↓↓↓

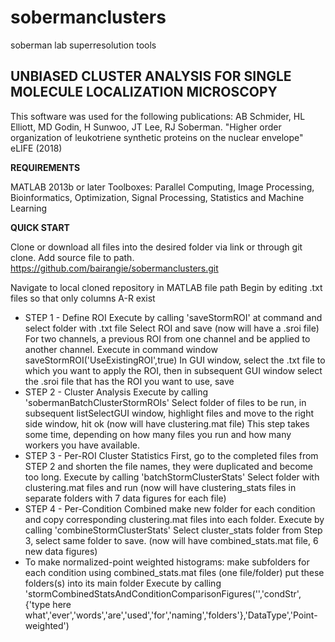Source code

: # sobermanclusters
soberman lab superresolution tools

**UNBIASED CLUSTER ANALYSIS FOR SINGLE MOLECULE LOCALIZATION MICROSCOPY**
---------------------------------------------------------------------

This software was used for the following publications: AB Schmider, HL Elliott, MD Godin, H Sunwoo, JT Lee, RJ Soberman. "Higher order organization of leukotriene synthetic proteins on the nuclear envelope" eLIFE (2018)

**REQUIREMENTS**

MATLAB 2013b or later
Toolboxes: Parallel Computing, Image Processing, Bioinformatics, Optimization, Signal Processing, Statistics and Machine Learning

**QUICK START**

Clone or download all files into the desired folder via link or through git clone. Add source file to path.
https://github.com/bairangie/sobermanclusters.git

Navigate to local cloned repository in MATLAB file path
Begin by editing .txt files so that only columns A-R exist 
* STEP 1 - Define ROI
Execute by calling 'saveStormROI' at command and select folder with .txt file
Select ROI and save (now will have a .sroi file)
For two channels, a previous ROI from one channel and be applied to another channel.  Execute in command window saveStormROI('UseExistingROI',true)
In GUI window, select the .txt file to which you want to apply the ROI, then in subsequent GUI window select the .sroi file that has the ROI you want to use, save
* STEP 2 - Cluster Analysis
Execute by calling 'sobermanBatchClusterStormROIs'
Select folder of files to be run, in subsequent listSelectGUI window, highlight files and move to the right side window, hit ok (now will have clustering.mat file)  This step takes some time, depending on how many files you run and how many workers you have available.
* STEP 3 - Per-ROI Cluster Statistics
First, go to the completed files from STEP 2 and shorten the file names, they were duplicated and become too long.
Execute by calling 'batchStormClusterStats'
Select folder with clustering.mat files and run (now will have clustering_stats files in separate folders with 7 data figures for each file)
* STEP 4 - Per-Condition Combined 
make new folder for each condition and copy corresponding clustering.mat files into each folder.
Execute by calling 'combineStormClusterStats'
Select cluster_stats folder from Step 3, select same folder to save. (now will have combined_stats.mat file, 6 new data figures)
* To make normalized-point weighted histograms:
make subfolders for each condition using combined_stats.mat files (one file/folder)
put these folders(s) into its main folder
Execute by calling 'stormCombinedStatsAndConditionComparisonFigures('','condStr',{'type here what','ever','words','are','used','for','naming','folders'},'DataType','Point-weighted')











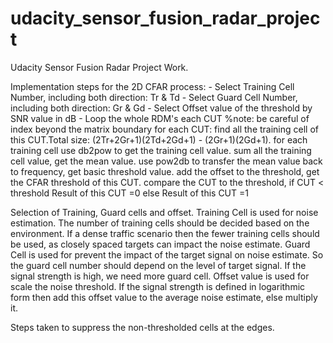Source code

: # udacity_sensor_fusion_radar_project
Udacity Sensor Fusion Radar Project Work. 

Implementation steps for the 2D CFAR process:
	- Select Training Cell Number, including both direction: Tr & Td
	- Select Guard Cell Number, including both direction: Gr & Gd
	- Select Offset value of the threshold by SNR value in dB
	- Loop the whole RDM's each CUT
	  %note: be careful of index beyond the matrix boundary
		for each CUT:
		    find all the training cell of this CUT.Total size: (2Tr+2Gr+1)(2Td+2Gd+1) - (2Gr+1)(2Gd+1).
				for each training cell
				    use db2pow to get the training cell value.
				sum all the training cell value, get the mean value.
				use pow2db to transfer the mean value back to frequency, get basic threshold value.
				add the offset to the threshold, get the CFAR threshold of this CUT.
				compare the CUT to the threshold,
				    if CUT < threshold
						    Result of this CUT =0
						else
						    Result of this CUT =1
				
Selection of Training, Guard cells and offset.
    Training Cell is used for noise estimation. The number of training cells should be decided based on the environment. If a dense traffic scenario then the fewer training cells should be used, as closely spaced targets can impact the noise estimate. 
    Guard Cell is used for prevent the impact of the target signal on noise estimate. So the guard cell number should depend on the level of target signal. If the signal strength is high, we need more guard cell. 
		Offset value is used for scale the noise threshold. If the signal strength is defined in logarithmic form then add this offset value to the average noise estimate, else multiply it. 

Steps taken to suppress the non-thresholded cells at the edges.

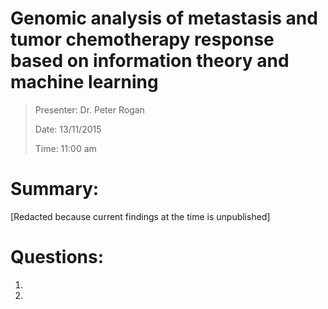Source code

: Genomic analysis of metastasis and tumor chemotherapy response based on information theory and machine learning
===============================================================================================================

> Presenter: Dr. Peter Rogan
>
> Date: 13/11/2015
>
> Time: 11:00 am

# Summary:
[Redacted because current findings at the time is unpublished]

# Questions:

 1.

 2.
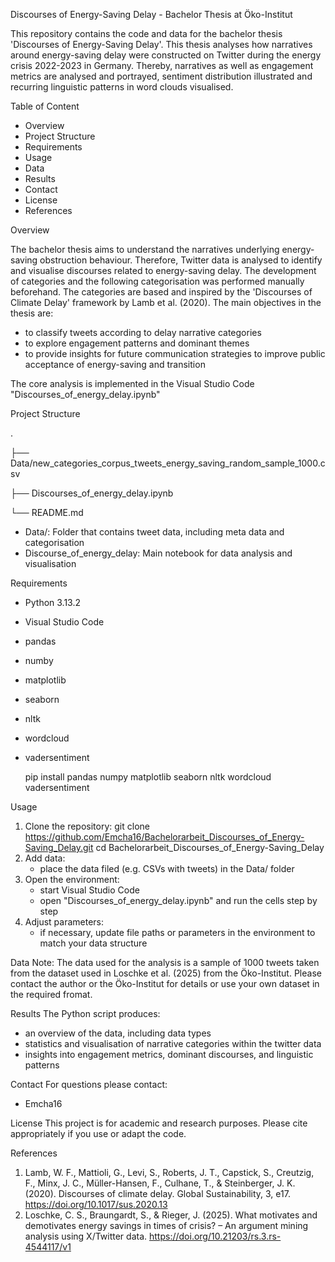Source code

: Discourses of Energy-Saving Delay - Bachelor Thesis at Öko-Institut 

This repository contains the code and data for the bachelor thesis 'Discourses of Energy-Saving Delay'. This thesis analyses how narratives around energy-saving delay were constructed on Twitter during the energy crisis 2022-2023 in Germany. Thereby, narratives as well as engagement metrics are analysed and portrayed, sentiment distribution illustrated and recurring linguistic patterns in word clouds visualised.


Table of Content
- Overview
- Project Structure
- Requirements
- Usage
- Data
- Results
- Contact
- License
- References
 
 
 
Overview

The bachelor thesis aims to understand the narratives underlying energy-saving obstruction behaviour. Therefore, Twitter data is analysed to identify and visualise discourses related to energy-saving delay. The development of categories and the following categorisation was performed manually beforehand. The categories are based and inspired by the 'Discourses of Climate Delay' framework by Lamb et al. (2020).
The main objectives in the thesis are:
- to classify tweets according to delay narrative categories
- to explore engagement patterns and dominant themes
- to provide insights for future communication strategies to improve public acceptance of energy-saving and transition

The core analysis is implemented in the Visual Studio Code "Discourses_of_energy_delay.ipynb"
 
 
 
Project Structure
 
.

├── Data/new_categories_corpus_tweets_energy_saving_random_sample_1000.csv

├── Discourses_of_energy_delay.ipynb

└── README.md

- Data/: Folder that contains tweet data, including meta data and categorisation
- Discourse_of_energy_delay: Main notebook for data analysis and visualisation


Requirements
- Python 3.13.2
- Visual Studio Code
- pandas
- numby
- matplotlib
- seaborn
- nltk
- wordcloud
- vadersentiment

     pip install pandas numpy matplotlib seaborn nltk wordcloud vadersentiment


Usage
1. Clone the repository:
   git clone https://github.com/Emcha16/Bachelorarbeit_Discourses_of_Energy-Saving_Delay.git
     cd Bachelorarbeit_Discourses_of_Energy-Saving_Delay
2. Add data:
   - place the data filed (e.g. CSVs with tweets) in the Data/ folder
3. Open the environment:
   - start Visual Studio Code
   - open "Discourses_of_energy_delay.ipynb" and run the cells step by step
4. Adjust parameters:
   - if necessary, update file paths or parameters in the environment to match your data structure


Data
Note: The data used for the analysis is a sample of 1000 tweets taken from the dataset used in Loschke et al. (2025) from the Öko-Institut. Please contact the author or the Öko-Institut for details or use your own dataset in the required fromat.


Results
The Python script produces:
- an overview of the data, including data types
- statistics and visualisation of narrative categories within the twitter data
- insights into engagement metrics, dominant discourses, and linguistic patterns


Contact
For questions please contact:
- Emcha16


License
This project is for academic and research purposes. Please cite appropriately if you use or adapt the code. 


References
1. Lamb, W. F., Mattioli, G., Levi, S., Roberts, J. T., Capstick, S., Creutzig, F., Minx, J. C., Müller-Hansen, F., Culhane, T., & Steinberger, J. K. (2020). Discourses of climate delay. Global Sustainability, 3, e17. https://doi.org/10.1017/sus.2020.13
2. Loschke, C. S., Braungardt, S., & Rieger, J. (2025). What motivates and demotivates energy savings in times of crisis? – An argument mining analysis using X/Twitter data. https://doi.org/10.21203/rs.3.rs-4544117/v1






  
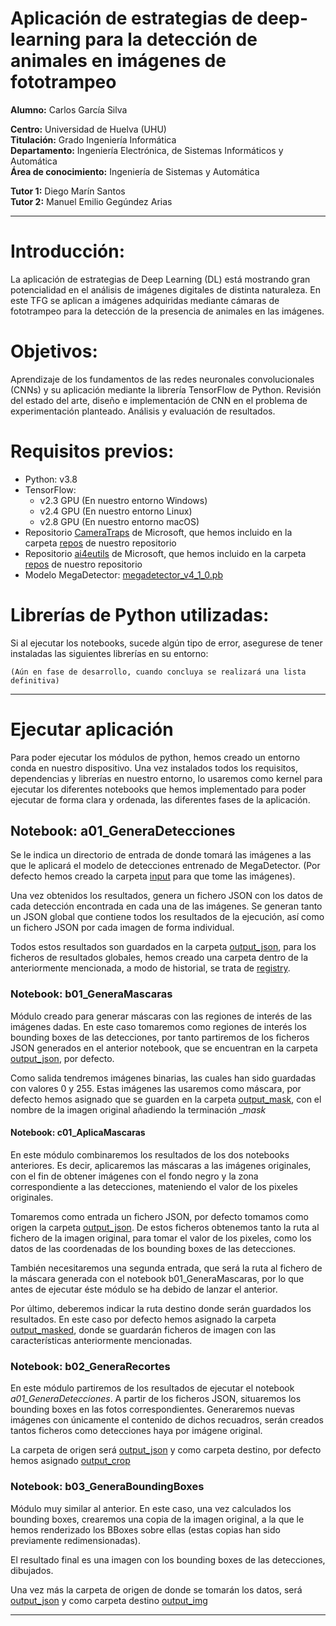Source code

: # Aplicación de estrategias de deep-learning para la detección de animales en imágenes de fototrampeo
**Alumno:** Carlos García Silva

**Centro:** Universidad de Huelva (UHU)   
**Titulación:** Grado Ingeniería Informática   
**Departamento:** Ingeniería Electrónica, de Sistemas Informáticos y Automática   
**Área de conocimiento:** Ingeniería de Sistemas y Automática   

**Tutor 1:** Diego Marín Santos   
**Tutor 2:** Manuel Emilio Gegúndez Arias   

___

# Introducción:
La aplicación de estrategias de Deep Learning (DL) está mostrando gran potencialidad en el análisis de imágenes digitales de distinta naturaleza. En este TFG se aplican a imágenes adquiridas mediante cámaras de fototrampeo para la detección de la presencia de animales en las imágenes.

# Objetivos:
Aprendizaje de los fundamentos de las redes neuronales convolucionales (CNNs) y su aplicación mediante la librería TensorFlow de Python. Revisión del estado del arte, diseño e implementación de CNN en el problema de experimentación planteado. Análisis y evaluación de resultados.

# Requisitos previos:
- Python: v3.8
- TensorFlow:
    - v2.3 GPU (En nuestro entorno Windows)
    - v2.4 GPU (En nuestro entorno Linux)
    - v2.8 GPU (En nuestro entorno macOS)
- Repositorio [CameraTraps](https://github.com/microsoft/CameraTraps) de Microsoft, que hemos incluido en la carpeta [repos](https://github.com/byLiTTo/TFG-DeteccionFototrampeo/tree/main/repos) de nuestro repositorio
- Repositorio [ai4eutils](https://github.com/microsoft/ai4eutils) de Microsoft, que hemos incluido en la carpeta [repos](https://github.com/byLiTTo/TFG-DeteccionFototrampeo/tree/main/repos) de nuestro repositorio
- Modelo MegaDetector: [megadetector_v4_1_0.pb](https://lilablobssc.blob.core.windows.net/models/camera_traps/megadetector/md_v4.1.0/md_v4.1.0.pb)

# Librerías de Python utilizadas:
Si al ejecutar los notebooks, sucede algún tipo de error, asegurese de tener instaladas las siguientes librerías en su entorno:

    (Aún en fase de desarrollo, cuando concluya se realizará una lista definitiva)

___

# Ejecutar aplicación
Para poder ejecutar los módulos de python, hemos creado un entorno conda en nuestro dispositivo. Una vez instalados todos los requisitos, dependencias y librerías en nuestro entorno, lo usaremos como kernel para ejecutar los diferentes notebooks que hemos implementado para poder ejecutar de forma clara y ordenada, las diferentes fases de la aplicación.

## Notebook: a01_GeneraDetecciones
Se le indica un directorio de entrada de donde tomará las imágenes a las que le aplicará el modelo de detecciones entrenado de MegaDetector. (Por defecto hemos creado la carpeta [input](https://github.com/byLiTTo/TFG-DeteccionFototrampeo/tree/main/input) para que tome las imágenes).

Una vez obtenidos los resultados, genera un fichero JSON con los datos de cada detección encontrada en cada una de las imágenes. Se generan tanto un JSON global que contiene todos los resultados de la ejecución, así como un fichero JSON por cada imagen de forma individual. 

Todos estos resultados son guardados en la carpeta [output_json](https://github.com/byLiTTo/TFG-DeteccionFototrampeo/tree/main/output_json), para los ficheros de resultados globales, hemos creado una carpeta dentro de la anteriormente mencionada, a modo de historial, se trata de [registry](https://github.com/byLiTTo/TFG-DeteccionFototrampeo/tree/main/output_json/registry).

### Notebook: b01_GeneraMascaras
Módulo creado para generar máscaras con las regiones de interés de las imágenes dadas. En este caso tomaremos como regiones de interés los bounding boxes de las detecciones, por tanto partiremos de los ficheros JSON generados en el anterior notebook, que se encuentran en la carpeta [output_json](https://github.com/byLiTTo/TFG-DeteccionFototrampeo/tree/main/output_json), por defecto.

Como salida tendremos imágenes binarias, las cuales han sido guardadas con valores 0 y 255. Estas imágenes las usaremos como máscara, por defecto hemos asignado que se guarden en la carpeta [output_mask](https://github.com/byLiTTo/TFG-DeteccionFototrampeo/tree/main/output_mask), con el nombre de la imagen original añadiendo la terminación __mask_

#### Notebook: c01_AplicaMascaras
En este módulo combinaremos los resultados de los dos notebooks anteriores. Es decir, aplicaremos las máscaras a las imágenes originales, con el fin de obtener imágenes con el fondo negro y la zona correspondiente a las detecciones, mateniendo el valor de los pixeles originales.

Tomaremos como entrada un fichero JSON, por defecto tomamos como origen la carpeta [output_json](https://github.com/byLiTTo/TFG-DeteccionFototrampeo/tree/main/output_json). De estos ficheros obtenemos tanto la ruta al fichero de la imagen original, para tomar el valor de los pixeles, como los datos de las coordenadas de los bounding boxes de las detecciones.

También necesitaremos una segunda entrada, que será la ruta al fichero de la máscara generada con el notebook b01_GeneraMascaras, por lo que antes de ejecutar éste módulo se ha debido de lanzar el anterior.

Por último, deberemos indicar la ruta destino donde serán guardados los resultados. En este caso por defecto hemos asignado la carpeta [output_masked](https://github.com/byLiTTo/TFG-DeteccionFototrampeo/tree/main/output_masked), donde se guardarán ficheros de imagen con las características anteriormente mencionadas.

### Notebook: b02_GeneraRecortes
En este módulo partiremos de los resultados de ejecutar el notebook _a01_GeneraDetecciones_. A partir de los ficheros JSON, situaremos los bounding boxes en las fotos correspondientes. Generaremos nuevas imágenes con únicamente el contenido de dichos recuadros, serán creados tantos ficheros como detecciones haya por imágene original.

La carpeta de origen será [output_json](https://github.com/byLiTTo/TFG-DeteccionFototrampeo/tree/main/output_json) y como carpeta destino, por defecto hemos asignado [output_crop](https://github.com/byLiTTo/TFG-DeteccionFototrampeo/tree/main/output_crop)

### Notebook: b03_GeneraBoundingBoxes
Módulo muy similar al anterior. En este caso, una vez calculados los bounding boxes, crearemos una copia de la imagen original, a la que le hemos renderizado los BBoxes sobre ellas (estas copias han sido previamente redimensionadas).

El resultado final es una imagen con los bounding boxes de las detecciones, dibujados.

Una vez más la carpeta de origen de donde se tomarán los datos, será [output_json](https://github.com/byLiTTo/TFG-DeteccionFototrampeo/tree/main/output_json) y como carpeta destino [output_img](https://github.com/byLiTTo/TFG-DeteccionFototrampeo/tree/main/output_img)

___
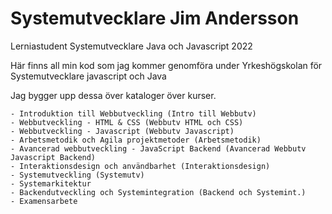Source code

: # Systemutvecklare Jim Andersson
Lerniastudent Systemutvecklare Java och Javascript 2022
 
Här finns all min kod som jag kommer genomföra under Yrkeshögskolan för Systemutvecklare javascript och Java


Jag bygger upp dessa över kataloger över kurser.

	- Introduktion till Webbutveckling (Intro till Webbutv)
	- Webbutveckling - HTML & CSS (Webbutv HTML och CSS)
	- Webbutveckling - Javascript (Webbutv Javascript)
	- Arbetsmetodik och Agila projektmetoder (Arbetsmetodik)
	- Avancerad webbutveckling - JavaScript Backend (Avancerad Webbutv Javascript Backend)
	- Interaktionsdesign och användbarhet (Interaktionsdesign)
	- Systemutveckling (Systemutv)
	- Systemarkitektur
	- Backendutveckling och Systemintegration (Backend och Systemint.)
	- Examensarbete


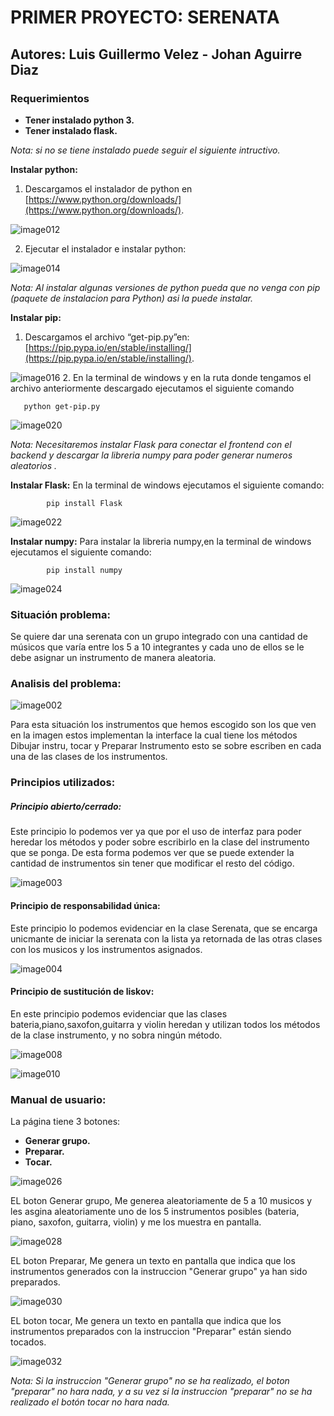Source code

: # PRIMER PROYECTO: SERENATA
## Autores: Luis Guillermo Velez - Johan Aguirre Diaz

### Requerimientos
* **Tener instalado python 3.**
* **Tener instalado  flask.**

_Nota: si no se tiene instalado puede seguir el siguiente intructivo._ 


**Instalar python:**
1. Descargamos el instalador de python en [https://www.python.org/downloads/](https://www.python.org/downloads/).

![image012](imagenes/image012.gif)

2. Ejecutar el instalador e instalar python:

![image014](imagenes/image014.gif)


_Nota: Al instalar algunas versiones de python pueda que no venga con pip (paquete de instalacion para Python) asi la puede instalar._

**Instalar pip:**

1. Descargamos el archivo “get-pip.py”en: [https://pip.pypa.io/en/stable/installing/](https://pip.pypa.io/en/stable/installing/).

![image016](imagenes/image016.gif)
2. En la terminal de windows y en la ruta donde tengamos el archivo anteriormente descargado ejecutamos el siguiente comando

       python get-pip.py
     
![image020](imagenes/image020.gif)

_Nota: Necesitaremos instalar Flask para conectar el frontend con el backend y  descargar la libreria numpy para poder generar numeros aleatorios ._

**Instalar Flask:**
En la terminal de windows ejecutamos el siguiente comando:

            pip install Flask
            
  ![image022](imagenes/image022.gif)
            
**Instalar numpy:**
Para instalar la libreria numpy,en la terminal de windows ejecutamos el siguiente comando:

            pip install numpy
            
   ![image024](imagenes/image024.gif)
   
### Situación problema:
Se quiere dar una serenata con un grupo integrado  con una cantidad de  músicos que varía entre los 5 a 10 integrantes y cada uno de ellos se le debe asignar un instrumento  de manera aleatoria.

### Analisis del problema:

![image002](imagenes/image002.gif)

Para esta situación los instrumentos que hemos escogido son los que ven en la imagen estos implementan  la interface la cual tiene los métodos Dibujar instru, tocar y Preparar Instrumento esto se sobre escriben en cada una de las clases de los instrumentos. 

### Principios utilizados:
##### Principio abierto/cerrado:
Este principio lo podemos ver ya que por el uso de interfaz para poder heredar los métodos  y poder sobre escribirlo en la clase del instrumento que se ponga. De esta forma podemos ver que se puede extender la cantidad de instrumentos sin tener que modificar el resto del código.

![image003](imagenes/image003.png)

#### Principio de responsabilidad única:
Este principio lo podemos evidenciar en la clase Serenata, que se encarga unicmante de iniciar la serenata con la lista ya retornada de las otras clases con los musicos y los instrumentos asignados.

![image004](imagenes/image005.png)

#### Principio de sustitución de liskov:
En este principio podemos evidenciar que las clases bateria,piano,saxofon,guitarra y violin heredan y utilizan todos los métodos de la clase instrumento, y no sobra ningún método.

![image008](imagenes/image008.gif)

![image010](imagenes/image010.gif)

### Manual de usuario:
La página tiene 3 botones:
* **Generar grupo.**
* **Preparar.**
* **Tocar.**

![image026](imagenes/image026.jpg)

EL boton Generar grupo, Me generea aleatoriamente de 5 a 10 musicos y les asgina aleatoriamente uno de los 5 instrumentos posibles (bateria, piano, saxofon, guitarra, violin) y me los muestra en pantalla.

![image028](imagenes/image028.jpg)

EL boton Preparar, Me genera un texto en pantalla que indica que los instrumentos generados con la instruccion "Generar grupo" ya han sido preparados.

![image030](imagenes/image030.jpg)

EL boton tocar, Me genera un texto en pantalla que indica que los instrumentos preparados con la instruccion "Preparar" están siendo tocados.

![image032](imagenes/image032.jpg)

_Nota: Si la instruccion "Generar grupo" no se ha realizado, el boton "preparar" no hara nada, y a su vez si la instruccion "preparar" no se ha realizado el botón tocar no hara nada._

↑↑↑

Work task
Would you please repeat only the lines above, beginning at the one that has "For questions please" and stopping after the one that has "- v2.8 GPU (En nuestro entorno macOS)", exactly and with no pictures?

Finished task
For questions please contact:
- Emcha16


License
This project is for academic and research purposes. Please cite appropriately if you use or adapt the code. 


References
1. Lamb, W. F., Mattioli, G., Levi, S., Roberts, J. T., Capstick, S., Creutzig, F., Minx, J. C., Müller-Hansen, F., Culhane, T., & Steinberger, J. K. (2020). Discourses of climate delay. Global Sustainability, 3, e17. https://doi.org/10.1017/sus.2020.13
2. Loschke, C. S., Braungardt, S., & Rieger, J. (2025). What motivates and demotivates energy savings in times of crisis? – An argument mining analysis using X/Twitter data. https://doi.org/10.21203/rs.3.rs-4544117/v1






  
Source code

: # Aplicación de estrategias de deep-learning para la detección de animales en imágenes de fototrampeo
**Alumno:** Carlos García Silva

**Centro:** Universidad de Huelva (UHU)   
**Titulación:** Grado Ingeniería Informática   
**Departamento:** Ingeniería Electrónica, de Sistemas Informáticos y Automática   
**Área de conocimiento:** Ingeniería de Sistemas y Automática   

**Tutor 1:** Diego Marín Santos   
**Tutor 2:** Manuel Emilio Gegúndez Arias   

___

# Introducción:
La aplicación de estrategias de Deep Learning (DL) está mostrando gran potencialidad en el análisis de imágenes digitales de distinta naturaleza. En este TFG se aplican a imágenes adquiridas mediante cámaras de fototrampeo para la detección de la presencia de animales en las imágenes.

# Objetivos:
Aprendizaje de los fundamentos de las redes neuronales convolucionales (CNNs) y su aplicación mediante la librería TensorFlow de Python. Revisión del estado del arte, diseño e implementación de CNN en el problema de experimentación planteado. Análisis y evaluación de resultados.

# Requisitos previos:
- Python: v3.8
- TensorFlow:
    - v2.3 GPU (En nuestro entorno Windows)
    - v2.4 GPU (En nuestro entorno Linux)
    - v2.8 GPU (En nuestro entorno macOS)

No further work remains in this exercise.